I gave a lecture last week at an international doctoral summer school in Vienna, run by Klagenfurt University. The theme of the summer school was quality in scholarly practice in social sciences and humanities, and my lecture discussed findings from the Academics’ Writing project on how academics’ writing practices are influenced by measures of research quality such as the REF.
I shared extracts from interviews the project team has done with academics who talked about the pressures of having to publish certain numbers of papers in specified venues, often based on journal impact factors, and about feeling forced to publish in journals outside their discipline.
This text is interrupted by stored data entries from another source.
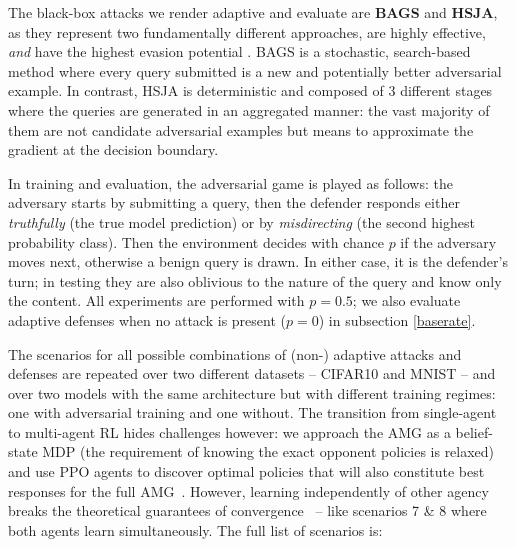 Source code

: The black-box attacks we render adaptive and evaluate are \textbf{BAGS} and \textbf{HSJA}, as they represent two fundamentally different approaches, are highly effective, \emph{and} have the highest evasion potential \cite{li2022blacklight}.
BAGS is a stochastic, search-based method where every query submitted is a new and potentially better adversarial example.
In contrast, HSJA is deterministic and composed of 3 different stages where the queries are generated in an aggregated manner: the vast majority of them are not candidate adversarial examples but means to approximate the gradient at the decision boundary.

In training and evaluation, the adversarial game is played as follows: the adversary starts by submitting a query, then the defender responds either \emph{truthfully} (the true model prediction) or by \emph{misdirecting} (the second highest probability class).
Then the environment decides with chance $p$ if the adversary moves next, otherwise a benign query is drawn.
In either case, it is the defender's turn; in testing they are also oblivious to the nature of the query and know only the content.
All experiments are performed with $p=0.5$; we also evaluate adaptive defenses when no attack is present ($p=0$) in subsection \ref{baserate}.

The scenarios for all possible combinations of (non-) adaptive attacks and defenses are repeated over two different datasets -- CIFAR10 and MNIST -- and over two models with the same architecture but with different training regimes: one with adversarial training and one without.
The transition from single-agent to multi-agent \gls{RL} hides challenges however: we approach the AMG as a belief-state MDP (the requirement of knowing the exact opponent policies is relaxed) and use PPO \cite{schulman2017proximal} agents to discover optimal policies that will also constitute best responses for the full AMG~\cite{wen2019probabilistic}.
However, learning independently of other agency breaks the theoretical guarantees of convergence~\cite{tuyls2012multiagent} -- like scenarios 7 \& 8 where both agents learn simultaneously.
The full list of scenarios is:

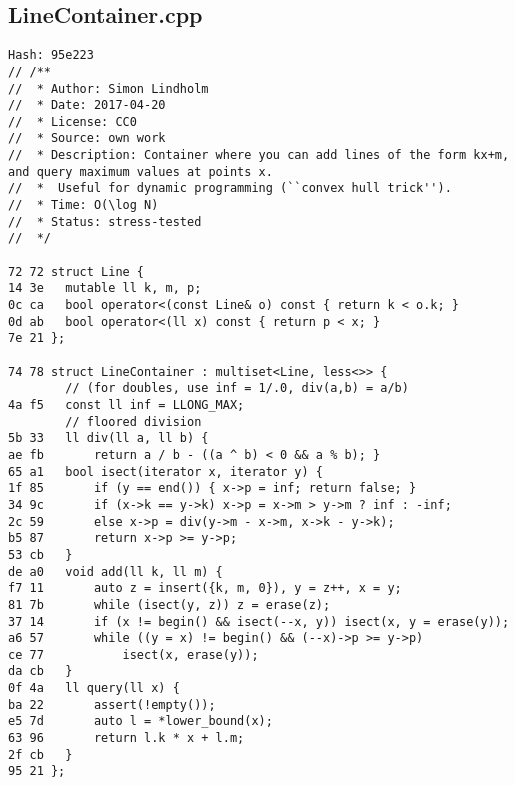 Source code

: \documentclass[11pt, a4paper, twoside]{article}
\begin{document}
\subsection{LineContainer.cpp}
\begin{lstlisting}
Hash: 95e223
// /**
//  * Author: Simon Lindholm
//  * Date: 2017-04-20
//  * License: CC0
//  * Source: own work
//  * Description: Container where you can add lines of the form kx+m, and query maximum values at points x.
//  *  Useful for dynamic programming (``convex hull trick'').
//  * Time: O(\log N)
//  * Status: stress-tested
//  */

72 72 struct Line {
14 3e 	mutable ll k, m, p;
0c ca 	bool operator<(const Line& o) const { return k < o.k; }
0d ab 	bool operator<(ll x) const { return p < x; }
7e 21 };

74 78 struct LineContainer : multiset<Line, less<>> {
      	// (for doubles, use inf = 1/.0, div(a,b) = a/b)
4a f5 	const ll inf = LLONG_MAX;
      	// floored division
5b 33 	ll div(ll a, ll b) { 
ae fb 		return a / b - ((a ^ b) < 0 && a % b); }
65 a1 	bool isect(iterator x, iterator y) {
1f 85 		if (y == end()) { x->p = inf; return false; }
34 9c 		if (x->k == y->k) x->p = x->m > y->m ? inf : -inf;
2c 59 		else x->p = div(y->m - x->m, x->k - y->k);
b5 87 		return x->p >= y->p;
53 cb 	}
de a0 	void add(ll k, ll m) {
f7 11 		auto z = insert({k, m, 0}), y = z++, x = y;
81 7b 		while (isect(y, z)) z = erase(z);
37 14 		if (x != begin() && isect(--x, y)) isect(x, y = erase(y));
a6 57 		while ((y = x) != begin() && (--x)->p >= y->p)
ce 77 			isect(x, erase(y));
da cb 	}
0f 4a 	ll query(ll x) {
ba 22 		assert(!empty());
e5 7d 		auto l = *lower_bound(x);
63 96 		return l.k * x + l.m;
2f cb 	}
95 21 };
\end{lstlisting}
\end{document}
I also ran a workshop on getting published, and Klagenfurt University were generous enough to let me stick around for the whole week, listen to the other invited speakers and get to know the students, who came from Austria, Germany, France, Turkey, Italy, Bulgaria, Lithuania, Uganda, Nigeria, Brazil, Costa Rica and the USA. They were a passionate, articulate and multilingual group and I scribbled down many of their nuggets of wisdom, which sometimes bordered on the poetic. Here’s a selection:
“I write at night, like a witch”
“I feel oppressed by writing in English”
“You need to read texts against the grain”
“There are ghosts in the archive”
“The impact agenda makes bad autoethnographers of us”
I could pick any one of these and write about it all day, but I’ll leave you to ponder your own interpretation of these statements and how they might apply to you.